§ WHAT IS NEEDED
Below are entries; output exactly the lines from the one with "Hiring - Onboarding" to the one with "### Production Incidents", both included, and nothing else.

§ INPUT RECORDS
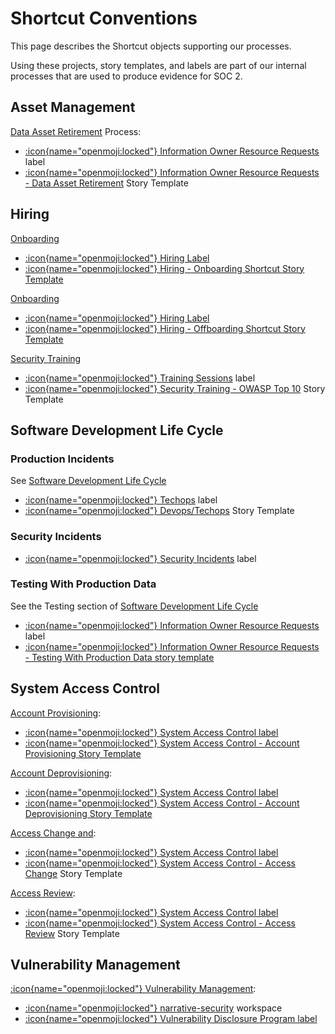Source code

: # Shortcut Conventions

This page describes the Shortcut objects supporting our processes.

Using these projects, story templates, and labels are part of our internal processes that are used
to produce evidence for SOC 2. 

## Asset Management

[Data Asset Retirement](/playbooks/asset-management#data-asset-retirement) Process:
- [:icon{name="openmoji:locked"} Information Owner Resource Requests](https://app.shortcut.com/narrativeio/label/22187) label
- [:icon{name="openmoji:locked"} Information Owner Resource Requests - Data Asset Retirement](https://app.shortcut.com/narrativeio/stories/new?template_id=64064559-7b7c-4ea2-8e7e-0ccacfe0346c) Story Template

## Hiring
[Onboarding](/playbooks/hiring#onboarding)
- [:icon{name="openmoji:locked"} Hiring Label](https://app.shortcut.com/narrative-security/label/22435)
- [:icon{name="openmoji:locked"} Hiring - Onboarding Shortcut Story Template](https://app.shortcut.com/narrative-security/stories/new?template_id=642efffc-4a07-4655-870c-d8c88d84c411)


[Onboarding](/playbooks/hiring#onboarding)
- [:icon{name="openmoji:locked"} Hiring Label](https://app.shortcut.com/narrative-security/label/22435)
- [:icon{name="openmoji:locked"} Hiring - Offboarding Shortcut Story Template](https://app.shortcut.com/narrative-security/stories/new?template_id=6430143e-538d-4fa6-bd35-be7c9e79b699)

[Security Training](/playbooks/hiring#security-training)
- [:icon{name="openmoji:locked"} Training Sessions](https://app.shortcut.com/narrativeio/label/22181) label
- [:icon{name="openmoji:locked"} Security Training - OWASP Top 10](https://app.shortcut.com/narrativeio/stories/new?template_id=6400e5bc-b86a-484c-84b1-a53ea02484d4) Story Template


## Software Development Life Cycle

### Production Incidents

See [Software Development Life Cycle](/playbooks/software-development-life-cycle)

- [:icon{name="openmoji:locked"}  Techops](https://app.shortcut.com/narrativeio/label/22185) label
- [:icon{name="openmoji:locked"} Devops/Techops](https://app.shortcut.com/narrativeio/stories/new?template_id=61b239b5-2438-430d-a90f-91dba0e2f99b) Story Template

### Security Incidents

- [:icon{name="openmoji:locked"} Security Incidents](https://app.shortcut.com/narrative-security/label/22183) label

### Testing With Production Data

See the Testing section of [Software Development Life Cycle](/playbooks/software-development-life-cycle#testing)
- [:icon{name="openmoji:locked"} Information Owner Resource Requests](https://app.shortcut.com/narrativeio/label/22187) label
- [:icon{name="openmoji:locked"} Information Owner Resource Requests - Testing With Production Data story template](https://app.shortcut.com/narrativeio/stories/new?template_id=6406411b-f4e2-41b0-98e1-812fbc408917)


## System Access Control

[Account Provisioning](/playbooks/system-access-control#account-provisioning):
- [:icon{name="openmoji:locked"} System Access Control label](https://app.shortcut.com/narrative-security/label/22180) 
- [:icon{name="openmoji:locked"} System Access Control - Account Provisioning Story Template](https://app.shortcut.com/narrative-security/stories/new?template_id=642fe706-a9fd-4e4b-9340-712b8e82703f)

[Account Deprovisioning](/playbooks/system-access-control#account-provisioning):
- [:icon{name="openmoji:locked"} System Access Control label](https://app.shortcut.com/narrative-security/label/22180) 
- [:icon{name="openmoji:locked"} System Access Control - Account Deprovisioning Story Template](https://app.shortcut.com/narrative-security/stories/new?template_id=642ff08f-fff2-4db8-a425-b9c1266c5022)


[Access Change and](/playbooks/system-access-control#access-change):
- [:icon{name="openmoji:locked"} System Access Control label](https://app.shortcut.com/narrative-security/label/22180) 
- [:icon{name="openmoji:locked"} System Access Control - Access Change](https://app.shortcut.com/narrative-security/stories/new?template_id=642acd0f-9402-4b7b-b327-0ddcac45f4b4) Story Template

[Access Review](/playbooks/system-access-control#access-review):
- [:icon{name="openmoji:locked"} System Access Control label](https://app.shortcut.com/narrative-security/label/22180) 
- [:icon{name="openmoji:locked"} System Access Control - Access Review](https://app.shortcut.com/narrative-security/stories/new?template_id=642acecb-21d7-479d-a60a-547dd7107cea) Story Template


## Vulnerability Management

[:icon{name="openmoji:locked"} Vulnerability Management](/playbooks/vulnerability-management):
  - [:icon{name="openmoji:locked"} narrative-security](https://app.shortcut.com/narrative-security/) workspace
  - [:icon{name="openmoji:locked"} Vulnerability Disclosure Program label](https://app.shortcut.com/narrative-security/label/22148)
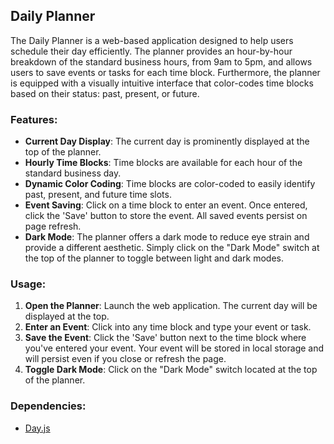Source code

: ## Daily Planner

The Daily Planner is a web-based application designed to help users schedule their day efficiently. The planner provides an hour-by-hour breakdown of the standard business hours, from 9am to 5pm, and allows users to save events or tasks for each time block. Furthermore, the planner is equipped with a visually intuitive interface that color-codes time blocks based on their status: past, present, or future.

### Features:

- **Current Day Display**: The current day is prominently displayed at the top of the planner.
- **Hourly Time Blocks**: Time blocks are available for each hour of the standard business day.
- **Dynamic Color Coding**: Time blocks are color-coded to easily identify past, present, and future time slots.
- **Event Saving**: Click on a time block to enter an event. Once entered, click the 'Save' button to store the event. All saved events persist on page refresh.
- **Dark Mode**: The planner offers a dark mode to reduce eye strain and provide a different aesthetic. Simply click on the "Dark Mode" switch at the top of the planner to toggle between light and dark modes.

### Usage:

1. **Open the Planner**: Launch the web application. The current day will be displayed at the top.
2. **Enter an Event**: Click into any time block and type your event or task.
3. **Save the Event**: Click the 'Save' button next to the time block where you've entered your event. Your event will be stored in local storage and will persist even if you close or refresh the page.
4. **Toggle Dark Mode**: Click on the "Dark Mode" switch located at the top of the planner.

### Dependencies:

- [Day.js](https://day.js.org/)
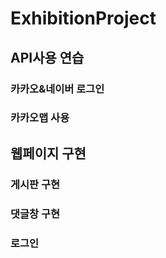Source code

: # ExhibitionProject

## API사용 연습
### 카카오&네이버 로그인
### 카카오맵 사용

## 웹페이지 구현
### 게시판 구현
### 댓글창 구현
### 로그인
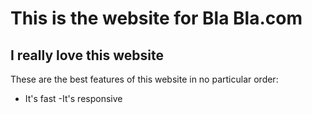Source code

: # This is the website for Bla Bla.com
## I really love this website
These are the best features of this website in no particular order:
- It's fast
-It's responsive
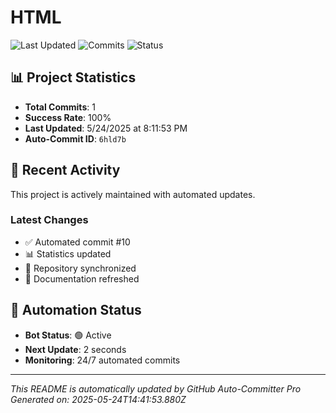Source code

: # HTML

![Last Updated](https://img.shields.io/badge/last%20updated-5/24/2025-brightgreen)
![Commits](https://img.shields.io/badge/commits-1-blue)
![Status](https://img.shields.io/badge/status-active-success)

## 📊 Project Statistics
- **Total Commits**: 1
- **Success Rate**: 100%
- **Last Updated**: 5/24/2025 at 8:11:53 PM
- **Auto-Commit ID**: `6hld7b`

## 🚀 Recent Activity
This project is actively maintained with automated updates.

### Latest Changes
- ✅ Automated commit #10
- 📊 Statistics updated
- 🔄 Repository synchronized
- 📝 Documentation refreshed

## 🤖 Automation Status
- **Bot Status**: 🟢 Active
- **Next Update**: 2 seconds
- **Monitoring**: 24/7 automated commits

---
*This README is automatically updated by GitHub Auto-Committer Pro*
*Generated on: 2025-05-24T14:41:53.880Z*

§ TASK ANSWER
- [:icon{name="openmoji:locked"} Hiring - Onboarding Shortcut Story Template](https://app.shortcut.com/narrative-security/stories/new?template_id=642efffc-4a07-4655-870c-d8c88d84c411)


[Onboarding](/playbooks/hiring#onboarding)
- [:icon{name="openmoji:locked"} Hiring Label](https://app.shortcut.com/narrative-security/label/22435)
- [:icon{name="openmoji:locked"} Hiring - Offboarding Shortcut Story Template](https://app.shortcut.com/narrative-security/stories/new?template_id=6430143e-538d-4fa6-bd35-be7c9e79b699)

[Security Training](/playbooks/hiring#security-training)
- [:icon{name="openmoji:locked"} Training Sessions](https://app.shortcut.com/narrativeio/label/22181) label
- [:icon{name="openmoji:locked"} Security Training - OWASP Top 10](https://app.shortcut.com/narrativeio/stories/new?template_id=6400e5bc-b86a-484c-84b1-a53ea02484d4) Story Template


## Software Development Life Cycle

### Production Incidents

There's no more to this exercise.